But Exodus is a reminder that statecraft is soulcraft, that good laws can nurture better people. Even Jews have different takes on how exactly one must observe the 613 commandments, but the general vision is that the laws serve many practical and spiritual purposes. For example, they provide a comforting structure for daily life. If you are nervous about the transitions in your life, the moments when you go through a door post, literally or metaphorically, the laws will give you something to do in those moments and ease you on your way.
Oh, for a world—one being built more solidly by bureaucracy every day—in which you can't even walk through a door without a set of rules to control you, er, "ease you on your way."
And if you choose not to be thusly eased, someone with a gun will come by to ask you why. Maybe in the middle of the night and bashing in your door. After shouting a warning, of course. We are a nation of laws!
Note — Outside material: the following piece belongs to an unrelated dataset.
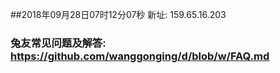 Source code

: ##2018年09月28日07时12分07秒 新址: 159.65.16.203
### 兔友常见问题及解答: https://github.com/wanggonging/d/blob/w/FAQ.md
The laws tame the ego and create habits of deference by reminding you of your subordination to something permanent….The laws moderate the pleasures; they create guardrails that are meant to restrain people from going off to emotional or sensual extremes.
The 20th-century philosopher Eliyahu Dessler wrote, "the ultimate aim of all our service is to graduate from freedom to compulsion."
Bam! Let us not forget the wisdom of America's great Judeo-Christian tradition: freedom is for the unformed, compulsion is for the Real Adults, the kind of real adults who tell us what to think from their perch at the world's mightiest newspaper.
Last month Jesse Walker noted Brooks' upset tummy over our lack of respect and obeisance to Great Leaders.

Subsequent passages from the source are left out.